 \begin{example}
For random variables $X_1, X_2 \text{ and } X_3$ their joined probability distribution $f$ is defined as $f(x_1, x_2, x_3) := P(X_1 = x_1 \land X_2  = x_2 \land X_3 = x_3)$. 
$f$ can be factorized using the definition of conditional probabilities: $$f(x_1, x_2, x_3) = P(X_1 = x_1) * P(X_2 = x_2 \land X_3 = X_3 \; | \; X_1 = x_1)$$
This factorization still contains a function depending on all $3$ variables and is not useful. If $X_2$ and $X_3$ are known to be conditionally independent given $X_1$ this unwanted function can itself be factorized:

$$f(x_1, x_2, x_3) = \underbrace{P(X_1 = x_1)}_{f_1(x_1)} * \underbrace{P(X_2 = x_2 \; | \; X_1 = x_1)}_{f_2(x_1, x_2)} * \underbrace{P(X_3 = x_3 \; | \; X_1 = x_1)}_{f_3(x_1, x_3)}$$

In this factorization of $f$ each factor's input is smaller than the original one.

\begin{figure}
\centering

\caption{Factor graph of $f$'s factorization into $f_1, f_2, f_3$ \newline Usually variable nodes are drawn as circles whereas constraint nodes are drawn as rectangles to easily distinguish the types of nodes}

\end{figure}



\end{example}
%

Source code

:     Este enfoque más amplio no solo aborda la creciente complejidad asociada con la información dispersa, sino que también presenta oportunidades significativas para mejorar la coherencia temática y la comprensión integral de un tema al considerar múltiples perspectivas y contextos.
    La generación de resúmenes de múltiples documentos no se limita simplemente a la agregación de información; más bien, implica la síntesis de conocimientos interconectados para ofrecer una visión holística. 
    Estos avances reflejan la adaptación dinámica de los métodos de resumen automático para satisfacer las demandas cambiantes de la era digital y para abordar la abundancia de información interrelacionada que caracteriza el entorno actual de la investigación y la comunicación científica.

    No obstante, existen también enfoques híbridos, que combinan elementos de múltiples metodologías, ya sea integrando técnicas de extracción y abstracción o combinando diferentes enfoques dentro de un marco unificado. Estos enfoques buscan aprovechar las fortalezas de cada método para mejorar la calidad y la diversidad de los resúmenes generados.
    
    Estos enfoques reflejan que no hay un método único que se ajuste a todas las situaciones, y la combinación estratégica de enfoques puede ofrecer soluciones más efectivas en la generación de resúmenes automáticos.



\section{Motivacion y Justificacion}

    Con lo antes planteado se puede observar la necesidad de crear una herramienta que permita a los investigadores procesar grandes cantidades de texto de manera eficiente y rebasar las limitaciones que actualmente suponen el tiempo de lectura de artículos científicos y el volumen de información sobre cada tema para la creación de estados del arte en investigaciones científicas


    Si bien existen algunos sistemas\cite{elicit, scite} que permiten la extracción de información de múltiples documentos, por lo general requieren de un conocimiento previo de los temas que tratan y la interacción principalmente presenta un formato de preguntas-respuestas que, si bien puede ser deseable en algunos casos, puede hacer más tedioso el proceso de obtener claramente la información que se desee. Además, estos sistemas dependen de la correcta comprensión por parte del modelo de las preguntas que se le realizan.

Task item: The lines needed are the ones from the first line of the entries through the line that contains "perspectivas y contextos.", given again without any change.

Answer to the exercise:
 \begin{example}
For random variables $X_1, X_2 \text{ and } X_3$ their joined probability distribution $f$ is defined as $f(x_1, x_2, x_3) := P(X_1 = x_1 \land X_2  = x_2 \land X_3 = x_3)$. 
$f$ can be factorized using the definition of conditional probabilities: $$f(x_1, x_2, x_3) = P(X_1 = x_1) * P(X_2 = x_2 \land X_3 = X_3 \; | \; X_1 = x_1)$$
This factorization still contains a function depending on all $3$ variables and is not useful. If $X_2$ and $X_3$ are known to be conditionally independent given $X_1$ this unwanted function can itself be factorized:

$$f(x_1, x_2, x_3) = \underbrace{P(X_1 = x_1)}_{f_1(x_1)} * \underbrace{P(X_2 = x_2 \; | \; X_1 = x_1)}_{f_2(x_1, x_2)} * \underbrace{P(X_3 = x_3 \; | \; X_1 = x_1)}_{f_3(x_1, x_3)}$$

In this factorization of $f$ each factor's input is smaller than the original one.

\begin{figure}
\centering

\caption{Factor graph of $f$'s factorization into $f_1, f_2, f_3$ \newline Usually variable nodes are drawn as circles whereas constraint nodes are drawn as rectangles to easily distinguish the types of nodes}

\end{figure}



\end{example}
%

Source code

:     Este enfoque más amplio no solo aborda la creciente complejidad asociada con la información dispersa, sino que también presenta oportunidades significativas para mejorar la coherencia temática y la comprensión integral de un tema al considerar múltiples perspectivas y contextos.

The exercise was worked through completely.